START Records for this exercise

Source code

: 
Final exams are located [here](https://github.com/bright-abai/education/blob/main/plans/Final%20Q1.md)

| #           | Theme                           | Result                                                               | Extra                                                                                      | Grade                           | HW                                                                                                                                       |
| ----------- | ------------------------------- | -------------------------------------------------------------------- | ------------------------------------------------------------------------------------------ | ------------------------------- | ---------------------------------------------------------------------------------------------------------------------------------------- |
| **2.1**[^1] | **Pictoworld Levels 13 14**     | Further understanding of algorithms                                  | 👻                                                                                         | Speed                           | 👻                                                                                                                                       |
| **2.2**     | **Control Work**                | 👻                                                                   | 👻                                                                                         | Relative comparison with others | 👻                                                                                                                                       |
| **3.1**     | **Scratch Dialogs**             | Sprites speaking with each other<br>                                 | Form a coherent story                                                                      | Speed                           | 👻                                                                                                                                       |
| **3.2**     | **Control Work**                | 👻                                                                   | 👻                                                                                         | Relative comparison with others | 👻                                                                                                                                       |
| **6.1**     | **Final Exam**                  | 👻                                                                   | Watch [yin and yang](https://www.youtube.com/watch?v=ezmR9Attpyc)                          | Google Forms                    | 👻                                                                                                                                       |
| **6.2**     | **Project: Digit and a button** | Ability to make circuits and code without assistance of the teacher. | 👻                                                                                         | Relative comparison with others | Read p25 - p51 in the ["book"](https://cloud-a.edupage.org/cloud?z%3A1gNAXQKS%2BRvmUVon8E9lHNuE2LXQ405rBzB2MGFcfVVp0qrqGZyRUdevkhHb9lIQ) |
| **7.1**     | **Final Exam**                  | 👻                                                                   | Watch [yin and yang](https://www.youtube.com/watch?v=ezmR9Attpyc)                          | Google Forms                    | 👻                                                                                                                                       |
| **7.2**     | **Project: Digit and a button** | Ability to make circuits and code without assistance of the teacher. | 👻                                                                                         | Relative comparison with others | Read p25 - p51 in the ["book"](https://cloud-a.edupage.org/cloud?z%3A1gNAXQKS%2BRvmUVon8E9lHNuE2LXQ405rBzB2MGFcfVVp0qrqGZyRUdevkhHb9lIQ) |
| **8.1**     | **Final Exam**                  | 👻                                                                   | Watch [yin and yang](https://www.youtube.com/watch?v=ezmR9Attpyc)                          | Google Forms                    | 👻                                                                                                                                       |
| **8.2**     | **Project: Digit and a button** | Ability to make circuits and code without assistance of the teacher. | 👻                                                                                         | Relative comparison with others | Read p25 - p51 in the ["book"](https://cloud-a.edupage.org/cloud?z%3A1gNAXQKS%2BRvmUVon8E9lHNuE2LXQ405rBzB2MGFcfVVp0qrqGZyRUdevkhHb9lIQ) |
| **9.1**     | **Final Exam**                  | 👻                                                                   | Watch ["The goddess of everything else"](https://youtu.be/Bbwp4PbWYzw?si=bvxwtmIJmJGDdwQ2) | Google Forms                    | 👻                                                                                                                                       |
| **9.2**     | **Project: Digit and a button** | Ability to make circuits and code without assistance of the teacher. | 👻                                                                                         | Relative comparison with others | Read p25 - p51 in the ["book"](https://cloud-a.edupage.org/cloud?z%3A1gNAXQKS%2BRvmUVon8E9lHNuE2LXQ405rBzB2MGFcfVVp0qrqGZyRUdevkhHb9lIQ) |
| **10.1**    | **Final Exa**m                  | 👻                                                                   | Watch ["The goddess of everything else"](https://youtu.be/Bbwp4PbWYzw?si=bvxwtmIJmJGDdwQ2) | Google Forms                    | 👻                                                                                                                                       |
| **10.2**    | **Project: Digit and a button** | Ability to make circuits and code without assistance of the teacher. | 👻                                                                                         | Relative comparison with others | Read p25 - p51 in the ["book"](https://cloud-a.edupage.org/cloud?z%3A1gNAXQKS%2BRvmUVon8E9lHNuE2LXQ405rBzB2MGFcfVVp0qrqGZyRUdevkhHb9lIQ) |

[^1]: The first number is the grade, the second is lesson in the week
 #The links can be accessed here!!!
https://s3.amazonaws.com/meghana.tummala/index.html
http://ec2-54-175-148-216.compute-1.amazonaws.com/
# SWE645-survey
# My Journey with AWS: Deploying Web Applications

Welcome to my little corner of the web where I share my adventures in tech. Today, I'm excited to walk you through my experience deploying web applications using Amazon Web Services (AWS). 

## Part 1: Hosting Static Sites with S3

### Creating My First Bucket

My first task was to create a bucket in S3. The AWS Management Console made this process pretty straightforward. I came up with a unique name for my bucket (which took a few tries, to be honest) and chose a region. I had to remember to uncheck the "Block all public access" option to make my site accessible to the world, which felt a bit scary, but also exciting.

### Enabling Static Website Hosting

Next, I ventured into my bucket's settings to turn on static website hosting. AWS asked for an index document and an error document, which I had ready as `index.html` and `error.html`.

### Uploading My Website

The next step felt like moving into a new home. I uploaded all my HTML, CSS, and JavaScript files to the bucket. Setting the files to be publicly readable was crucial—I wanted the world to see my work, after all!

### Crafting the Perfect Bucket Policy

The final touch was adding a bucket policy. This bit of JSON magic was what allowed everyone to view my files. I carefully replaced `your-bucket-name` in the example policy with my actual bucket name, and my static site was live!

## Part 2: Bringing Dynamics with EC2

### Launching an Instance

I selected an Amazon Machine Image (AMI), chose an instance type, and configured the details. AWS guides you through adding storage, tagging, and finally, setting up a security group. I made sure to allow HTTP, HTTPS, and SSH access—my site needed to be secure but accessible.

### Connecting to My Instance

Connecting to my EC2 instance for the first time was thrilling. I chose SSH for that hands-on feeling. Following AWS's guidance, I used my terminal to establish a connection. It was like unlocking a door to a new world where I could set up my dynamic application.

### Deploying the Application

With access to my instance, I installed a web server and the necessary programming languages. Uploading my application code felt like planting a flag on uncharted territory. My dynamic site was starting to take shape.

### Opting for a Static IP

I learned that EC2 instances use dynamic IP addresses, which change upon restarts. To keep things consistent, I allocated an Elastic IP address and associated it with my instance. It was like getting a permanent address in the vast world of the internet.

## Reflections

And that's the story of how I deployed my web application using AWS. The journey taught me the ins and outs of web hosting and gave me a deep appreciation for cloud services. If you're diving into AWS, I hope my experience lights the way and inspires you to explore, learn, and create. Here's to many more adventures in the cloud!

END Records for this exercise

[Exercise description]
Restate the data above word for word. Leave nothing out.

[Exercise solution]
Source code

: 
Final exams are located [here](https://github.com/bright-abai/education/blob/main/plans/Final%20Q1.md)

| #           | Theme                           | Result                                                               | Extra                                                                                      | Grade                           | HW                                                                                                                                       |
| ----------- | ------------------------------- | -------------------------------------------------------------------- | ------------------------------------------------------------------------------------------ | ------------------------------- | ---------------------------------------------------------------------------------------------------------------------------------------- |
| **2.1**[^1] | **Pictoworld Levels 13 14**     | Further understanding of algorithms                                  | 👻                                                                                         | Speed                           | 👻                                                                                                                                       |
| **2.2**     | **Control Work**                | 👻                                                                   | 👻                                                                                         | Relative comparison with others | 👻                                                                                                                                       |
| **3.1**     | **Scratch Dialogs**             | Sprites speaking with each other<br>                                 | Form a coherent story                                                                      | Speed                           | 👻                                                                                                                                       |
| **3.2**     | **Control Work**                | 👻                                                                   | 👻                                                                                         | Relative comparison with others | 👻                                                                                                                                       |
| **6.1**     | **Final Exam**                  | 👻                                                                   | Watch [yin and yang](https://www.youtube.com/watch?v=ezmR9Attpyc)                          | Google Forms                    | 👻                                                                                                                                       |
| **6.2**     | **Project: Digit and a button** | Ability to make circuits and code without assistance of the teacher. | 👻                                                                                         | Relative comparison with others | Read p25 - p51 in the ["book"](https://cloud-a.edupage.org/cloud?z%3A1gNAXQKS%2BRvmUVon8E9lHNuE2LXQ405rBzB2MGFcfVVp0qrqGZyRUdevkhHb9lIQ) |
| **7.1**     | **Final Exam**                  | 👻                                                                   | Watch [yin and yang](https://www.youtube.com/watch?v=ezmR9Attpyc)                          | Google Forms                    | 👻                                                                                                                                       |
| **7.2**     | **Project: Digit and a button** | Ability to make circuits and code without assistance of the teacher. | 👻                                                                                         | Relative comparison with others | Read p25 - p51 in the ["book"](https://cloud-a.edupage.org/cloud?z%3A1gNAXQKS%2BRvmUVon8E9lHNuE2LXQ405rBzB2MGFcfVVp0qrqGZyRUdevkhHb9lIQ) |
| **8.1**     | **Final Exam**                  | 👻                                                                   | Watch [yin and yang](https://www.youtube.com/watch?v=ezmR9Attpyc)                          | Google Forms                    | 👻                                                                                                                                       |
| **8.2**     | **Project: Digit and a button** | Ability to make circuits and code without assistance of the teacher. | 👻                                                                                         | Relative comparison with others | Read p25 - p51 in the ["book"](https://cloud-a.edupage.org/cloud?z%3A1gNAXQKS%2BRvmUVon8E9lHNuE2LXQ405rBzB2MGFcfVVp0qrqGZyRUdevkhHb9lIQ) |
| **9.1**     | **Final Exam**                  | 👻                                                                   | Watch ["The goddess of everything else"](https://youtu.be/Bbwp4PbWYzw?si=bvxwtmIJmJGDdwQ2) | Google Forms                    | 👻                                                                                                                                       |
| **9.2**     | **Project: Digit and a button** | Ability to make circuits and code without assistance of the teacher. | 👻                                                                                         | Relative comparison with others | Read p25 - p51 in the ["book"](https://cloud-a.edupage.org/cloud?z%3A1gNAXQKS%2BRvmUVon8E9lHNuE2LXQ405rBzB2MGFcfVVp0qrqGZyRUdevkhHb9lIQ) |
| **10.1**    | **Final Exa**m                  | 👻                                                                   | Watch ["The goddess of everything else"](https://youtu.be/Bbwp4PbWYzw?si=bvxwtmIJmJGDdwQ2) | Google Forms                    | 👻                                                                                                                                       |
| **10.2**    | **Project: Digit and a button** | Ability to make circuits and code without assistance of the teacher. | 👻                                                                                         | Relative comparison with others | Read p25 - p51 in the ["book"](https://cloud-a.edupage.org/cloud?z%3A1gNAXQKS%2BRvmUVon8E9lHNuE2LXQ405rBzB2MGFcfVVp0qrqGZyRUdevkhHb9lIQ) |

[^1]: The first number is the grade, the second is lesson in the week
 #The links can be accessed here!!!
https://s3.amazonaws.com/meghana.tummala/index.html
http://ec2-54-175-148-216.compute-1.amazonaws.com/
# SWE645-survey
# My Journey with AWS: Deploying Web Applications

Welcome to my little corner of the web where I share my adventures in tech. Today, I'm excited to walk you through my experience deploying web applications using Amazon Web Services (AWS). 

## Part 1: Hosting Static Sites with S3

### Creating My First Bucket

My first task was to create a bucket in S3. The AWS Management Console made this process pretty straightforward. I came up with a unique name for my bucket (which took a few tries, to be honest) and chose a region. I had to remember to uncheck the "Block all public access" option to make my site accessible to the world, which felt a bit scary, but also exciting.

### Enabling Static Website Hosting

Next, I ventured into my bucket's settings to turn on static website hosting. AWS asked for an index document and an error document, which I had ready as `index.html` and `error.html`.

### Uploading My Website

The next step felt like moving into a new home. I uploaded all my HTML, CSS, and JavaScript files to the bucket. Setting the files to be publicly readable was crucial—I wanted the world to see my work, after all!

### Crafting the Perfect Bucket Policy

The final touch was adding a bucket policy. This bit of JSON magic was what allowed everyone to view my files. I carefully replaced `your-bucket-name` in the example policy with my actual bucket name, and my static site was live!

## Part 2: Bringing Dynamics with EC2

### Launching an Instance

I selected an Amazon Machine Image (AMI), chose an instance type, and configured the details. AWS guides you through adding storage, tagging, and finally, setting up a security group. I made sure to allow HTTP, HTTPS, and SSH access—my site needed to be secure but accessible.

### Connecting to My Instance

Connecting to my EC2 instance for the first time was thrilling. I chose SSH for that hands-on feeling. Following AWS's guidance, I used my terminal to establish a connection. It was like unlocking a door to a new world where I could set up my dynamic application.

### Deploying the Application

With access to my instance, I installed a web server and the necessary programming languages. Uploading my application code felt like planting a flag on uncharted territory. My dynamic site was starting to take shape.

### Opting for a Static IP

I learned that EC2 instances use dynamic IP addresses, which change upon restarts. To keep things consistent, I allocated an Elastic IP address and associated it with my instance. It was like getting a permanent address in the vast world of the internet.

## Reflections

And that's the story of how I deployed my web application using AWS. The journey taught me the ins and outs of web hosting and gave me a deep appreciation for cloud services. If you're diving into AWS, I hope my experience lights the way and inspires you to explore, learn, and create. Here's to many more adventures in the cloud!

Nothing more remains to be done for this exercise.